À cette époque, le roi Hérode Agrippa se saisit de certains membres de l'Église pour les mettre à mal. Il supprima Jacques, frère de Jean, en le faisant décapiter. Voyant que cette mesure plaisait aux Juifs, il décida aussi d'arrêter Pierre. C'était les jours des Pains sans levain. Il le fit appréhender, emprisonner, et placer sous la garde de quatre escouades de quatre soldats ; il voulait le faire comparaître devant le peuple après la Pâque. Tandis que Pierre était ainsi détenu dans la prison, l'Église priait Dieu pour lui avec insistance. Hérode allait le faire comparaître. Or, Pierre dormait, cette nuit-là, entre deux soldats ; il était attaché avec deux chaînes et des gardes étaient en faction devant la porte de la prison. Et voici que survint l'ange du Seigneur, et une lumière brilla dans la cellule. Il réveilla Pierre en le frappant au côté et dit : « Lève-toi vite. » Les chaînes lui tombèrent des mains. Alors l'ange lui dit : « Mets ta ceinture et chausse tes sandales. » Ce que fit Pierre. L'ange ajouta : « Enveloppe-toi de ton manteau et suis-moi. » Pierre sortit derrière lui, mais il ne savait pas que tout ce qui arrivait grâce à l'ange était bien réel ; il pensait qu'il avait une vision. Passant devant un premier poste de garde, puis devant un second, ils arrivèrent au portail de fer donnant sur la ville. Celui-ci s'ouvrit tout seul devant eux. Une fois dehors, ils s'engagèrent dans une rue, et aussitôt l'ange le quitta. Alors, se reprenant, Pierre dit : « Vraiment, je me rends compte maintenant que le Seigneur a envoyé son ange, et qu'il m'a arraché aux mains d'Hérode et à tout ce qu'attendait le peuple juif. »
- Parole du Seigneur.
Ac 12, 1-11
Je bénirai le Seigneur en tout temps, sa louange sans cesse à mes lèvres. Je me glorifierai dans le Seigneur : que les pauvres m'entendent et soient en fête !

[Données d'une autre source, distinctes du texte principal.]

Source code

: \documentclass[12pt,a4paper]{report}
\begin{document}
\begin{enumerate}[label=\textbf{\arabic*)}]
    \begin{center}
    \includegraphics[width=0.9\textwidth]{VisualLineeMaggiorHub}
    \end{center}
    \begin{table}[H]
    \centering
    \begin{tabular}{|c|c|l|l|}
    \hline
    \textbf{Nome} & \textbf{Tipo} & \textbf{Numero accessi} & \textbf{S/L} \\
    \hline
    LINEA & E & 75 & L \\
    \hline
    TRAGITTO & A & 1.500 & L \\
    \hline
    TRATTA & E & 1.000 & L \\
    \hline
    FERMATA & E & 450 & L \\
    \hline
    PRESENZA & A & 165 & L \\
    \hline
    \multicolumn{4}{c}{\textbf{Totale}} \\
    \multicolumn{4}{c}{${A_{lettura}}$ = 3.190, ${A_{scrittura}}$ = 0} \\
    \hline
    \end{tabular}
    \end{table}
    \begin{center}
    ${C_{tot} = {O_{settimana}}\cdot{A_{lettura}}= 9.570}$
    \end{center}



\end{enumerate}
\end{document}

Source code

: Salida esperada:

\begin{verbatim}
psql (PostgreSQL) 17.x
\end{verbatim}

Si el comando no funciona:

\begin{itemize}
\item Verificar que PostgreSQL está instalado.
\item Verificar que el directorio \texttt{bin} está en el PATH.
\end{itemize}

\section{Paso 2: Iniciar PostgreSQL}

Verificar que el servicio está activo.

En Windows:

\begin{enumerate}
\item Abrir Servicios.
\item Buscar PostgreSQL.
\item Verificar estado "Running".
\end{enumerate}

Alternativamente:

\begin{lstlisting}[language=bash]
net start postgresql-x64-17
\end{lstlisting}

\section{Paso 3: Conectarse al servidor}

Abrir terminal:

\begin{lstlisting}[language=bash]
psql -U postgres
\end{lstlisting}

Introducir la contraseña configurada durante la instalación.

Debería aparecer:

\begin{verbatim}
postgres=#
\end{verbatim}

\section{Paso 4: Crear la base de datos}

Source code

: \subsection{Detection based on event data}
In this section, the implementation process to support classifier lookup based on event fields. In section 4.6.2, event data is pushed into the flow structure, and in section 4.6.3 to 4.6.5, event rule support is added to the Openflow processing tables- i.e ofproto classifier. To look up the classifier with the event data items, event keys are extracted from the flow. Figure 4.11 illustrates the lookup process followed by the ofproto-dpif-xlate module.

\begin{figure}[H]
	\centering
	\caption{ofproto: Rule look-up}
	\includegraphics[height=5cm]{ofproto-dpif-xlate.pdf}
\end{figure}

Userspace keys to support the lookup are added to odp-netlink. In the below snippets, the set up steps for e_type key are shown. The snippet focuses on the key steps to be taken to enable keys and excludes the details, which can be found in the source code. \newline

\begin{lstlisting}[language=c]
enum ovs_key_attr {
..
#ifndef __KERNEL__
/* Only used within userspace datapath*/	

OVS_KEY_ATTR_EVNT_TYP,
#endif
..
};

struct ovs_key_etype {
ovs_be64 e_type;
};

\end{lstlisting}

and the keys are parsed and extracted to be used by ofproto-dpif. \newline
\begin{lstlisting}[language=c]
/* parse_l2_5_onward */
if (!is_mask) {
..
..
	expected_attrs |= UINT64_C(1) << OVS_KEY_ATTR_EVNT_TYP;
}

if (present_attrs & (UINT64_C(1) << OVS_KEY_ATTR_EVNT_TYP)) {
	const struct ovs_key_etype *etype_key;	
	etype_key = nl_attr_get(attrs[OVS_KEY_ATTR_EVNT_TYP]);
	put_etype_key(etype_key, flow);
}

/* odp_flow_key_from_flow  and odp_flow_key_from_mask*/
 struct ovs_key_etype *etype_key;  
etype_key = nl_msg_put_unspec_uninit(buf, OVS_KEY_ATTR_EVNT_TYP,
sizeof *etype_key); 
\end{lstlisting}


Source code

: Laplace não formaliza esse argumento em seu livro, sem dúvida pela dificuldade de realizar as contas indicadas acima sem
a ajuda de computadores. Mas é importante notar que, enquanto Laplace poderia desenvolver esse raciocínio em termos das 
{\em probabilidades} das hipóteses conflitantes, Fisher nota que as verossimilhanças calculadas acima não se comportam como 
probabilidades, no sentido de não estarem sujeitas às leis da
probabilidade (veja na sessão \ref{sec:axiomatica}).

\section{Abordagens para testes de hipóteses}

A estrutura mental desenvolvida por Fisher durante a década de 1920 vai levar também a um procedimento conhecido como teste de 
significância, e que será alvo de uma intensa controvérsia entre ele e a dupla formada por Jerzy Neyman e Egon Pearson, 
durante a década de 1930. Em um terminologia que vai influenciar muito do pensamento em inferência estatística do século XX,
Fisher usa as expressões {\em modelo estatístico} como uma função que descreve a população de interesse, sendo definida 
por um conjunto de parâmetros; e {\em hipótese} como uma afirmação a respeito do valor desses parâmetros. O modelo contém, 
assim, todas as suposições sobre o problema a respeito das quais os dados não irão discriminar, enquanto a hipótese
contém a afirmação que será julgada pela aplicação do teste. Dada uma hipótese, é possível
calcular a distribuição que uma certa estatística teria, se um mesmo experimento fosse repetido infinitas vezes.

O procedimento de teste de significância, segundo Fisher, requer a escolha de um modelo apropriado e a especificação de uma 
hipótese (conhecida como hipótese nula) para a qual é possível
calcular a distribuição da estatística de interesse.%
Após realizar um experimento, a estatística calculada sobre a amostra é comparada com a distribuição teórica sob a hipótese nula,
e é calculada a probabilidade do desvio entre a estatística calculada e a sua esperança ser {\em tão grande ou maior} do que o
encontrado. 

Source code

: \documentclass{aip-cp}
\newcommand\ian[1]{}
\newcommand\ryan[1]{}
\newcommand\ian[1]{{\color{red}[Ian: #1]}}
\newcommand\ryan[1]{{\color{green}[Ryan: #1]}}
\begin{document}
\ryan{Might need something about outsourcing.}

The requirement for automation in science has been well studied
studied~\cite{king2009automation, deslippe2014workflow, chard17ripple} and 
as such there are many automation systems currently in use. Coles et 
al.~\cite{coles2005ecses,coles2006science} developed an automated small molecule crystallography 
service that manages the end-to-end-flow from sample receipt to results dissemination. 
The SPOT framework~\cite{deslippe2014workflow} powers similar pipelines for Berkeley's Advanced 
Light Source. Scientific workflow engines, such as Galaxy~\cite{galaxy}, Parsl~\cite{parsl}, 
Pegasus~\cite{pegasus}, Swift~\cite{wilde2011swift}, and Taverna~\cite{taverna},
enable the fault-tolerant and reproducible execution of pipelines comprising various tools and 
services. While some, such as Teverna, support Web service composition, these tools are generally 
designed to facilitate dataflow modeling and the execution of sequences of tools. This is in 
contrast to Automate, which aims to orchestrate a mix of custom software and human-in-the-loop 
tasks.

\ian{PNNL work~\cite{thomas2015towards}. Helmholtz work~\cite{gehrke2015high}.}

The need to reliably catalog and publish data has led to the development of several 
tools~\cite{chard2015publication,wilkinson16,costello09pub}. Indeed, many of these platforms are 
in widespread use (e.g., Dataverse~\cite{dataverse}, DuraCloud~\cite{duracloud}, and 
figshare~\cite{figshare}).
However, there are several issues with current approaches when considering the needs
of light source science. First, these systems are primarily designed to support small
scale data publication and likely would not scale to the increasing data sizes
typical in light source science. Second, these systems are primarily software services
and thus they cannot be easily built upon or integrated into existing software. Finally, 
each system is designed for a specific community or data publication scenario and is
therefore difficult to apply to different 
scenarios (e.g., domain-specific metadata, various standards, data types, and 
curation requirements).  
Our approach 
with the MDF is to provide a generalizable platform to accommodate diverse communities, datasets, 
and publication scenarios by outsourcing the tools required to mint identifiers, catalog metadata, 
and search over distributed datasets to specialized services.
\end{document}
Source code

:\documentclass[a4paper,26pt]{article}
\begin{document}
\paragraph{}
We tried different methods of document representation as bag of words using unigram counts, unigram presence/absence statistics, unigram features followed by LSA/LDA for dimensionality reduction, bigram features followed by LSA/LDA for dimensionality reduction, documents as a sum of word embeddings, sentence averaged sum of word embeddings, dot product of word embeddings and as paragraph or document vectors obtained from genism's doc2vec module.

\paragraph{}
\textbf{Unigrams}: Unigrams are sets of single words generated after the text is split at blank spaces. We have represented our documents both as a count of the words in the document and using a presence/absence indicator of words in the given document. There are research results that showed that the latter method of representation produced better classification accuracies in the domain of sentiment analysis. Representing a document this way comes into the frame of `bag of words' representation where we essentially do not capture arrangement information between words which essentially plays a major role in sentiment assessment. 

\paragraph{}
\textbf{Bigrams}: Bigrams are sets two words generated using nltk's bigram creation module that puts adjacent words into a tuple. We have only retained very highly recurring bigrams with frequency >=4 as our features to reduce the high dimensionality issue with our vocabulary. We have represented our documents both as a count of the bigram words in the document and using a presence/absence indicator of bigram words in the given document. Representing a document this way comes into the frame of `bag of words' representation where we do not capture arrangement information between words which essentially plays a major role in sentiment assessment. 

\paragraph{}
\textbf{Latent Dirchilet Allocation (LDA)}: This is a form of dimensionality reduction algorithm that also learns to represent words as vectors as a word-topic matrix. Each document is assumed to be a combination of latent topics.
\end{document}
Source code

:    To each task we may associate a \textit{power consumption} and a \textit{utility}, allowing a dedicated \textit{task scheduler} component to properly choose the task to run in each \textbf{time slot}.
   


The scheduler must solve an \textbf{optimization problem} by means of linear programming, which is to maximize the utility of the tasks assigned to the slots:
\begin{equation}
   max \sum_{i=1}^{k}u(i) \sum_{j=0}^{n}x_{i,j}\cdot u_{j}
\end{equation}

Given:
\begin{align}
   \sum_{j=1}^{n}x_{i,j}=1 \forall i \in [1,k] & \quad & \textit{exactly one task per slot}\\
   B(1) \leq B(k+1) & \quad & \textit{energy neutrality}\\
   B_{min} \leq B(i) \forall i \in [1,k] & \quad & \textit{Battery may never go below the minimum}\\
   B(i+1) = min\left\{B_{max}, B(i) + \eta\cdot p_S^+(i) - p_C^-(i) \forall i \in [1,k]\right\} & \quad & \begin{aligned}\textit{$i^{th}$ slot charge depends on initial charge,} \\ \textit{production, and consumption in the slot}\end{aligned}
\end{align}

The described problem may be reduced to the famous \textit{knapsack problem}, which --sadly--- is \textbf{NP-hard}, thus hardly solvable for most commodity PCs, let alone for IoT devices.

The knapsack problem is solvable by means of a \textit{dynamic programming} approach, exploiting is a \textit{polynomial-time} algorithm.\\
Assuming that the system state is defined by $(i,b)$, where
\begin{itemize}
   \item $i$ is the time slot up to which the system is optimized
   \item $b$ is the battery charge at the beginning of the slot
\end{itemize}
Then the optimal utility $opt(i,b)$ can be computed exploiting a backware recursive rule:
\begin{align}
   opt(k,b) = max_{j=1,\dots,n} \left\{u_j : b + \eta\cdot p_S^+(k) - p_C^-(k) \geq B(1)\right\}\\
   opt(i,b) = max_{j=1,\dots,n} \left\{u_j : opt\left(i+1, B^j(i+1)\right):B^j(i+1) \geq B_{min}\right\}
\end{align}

Magnifiez avec moi le Seigneur, exaltons tous ensemble son nom. Je cherche le Seigneur, il me répond : de toutes mes frayeurs, il me délivre.
Qui regarde vers lui resplendira, sans ombre ni trouble au visage. Un pauvre crie ; le Seigneur entend : il le sauve de toutes ses angoisses.
L'ange du Seigneur campe alentour, pour libérer ceux qui le craignent. Goûtez et voyez : le Seigneur est bon ! Heureux qui trouve en lui son refuge !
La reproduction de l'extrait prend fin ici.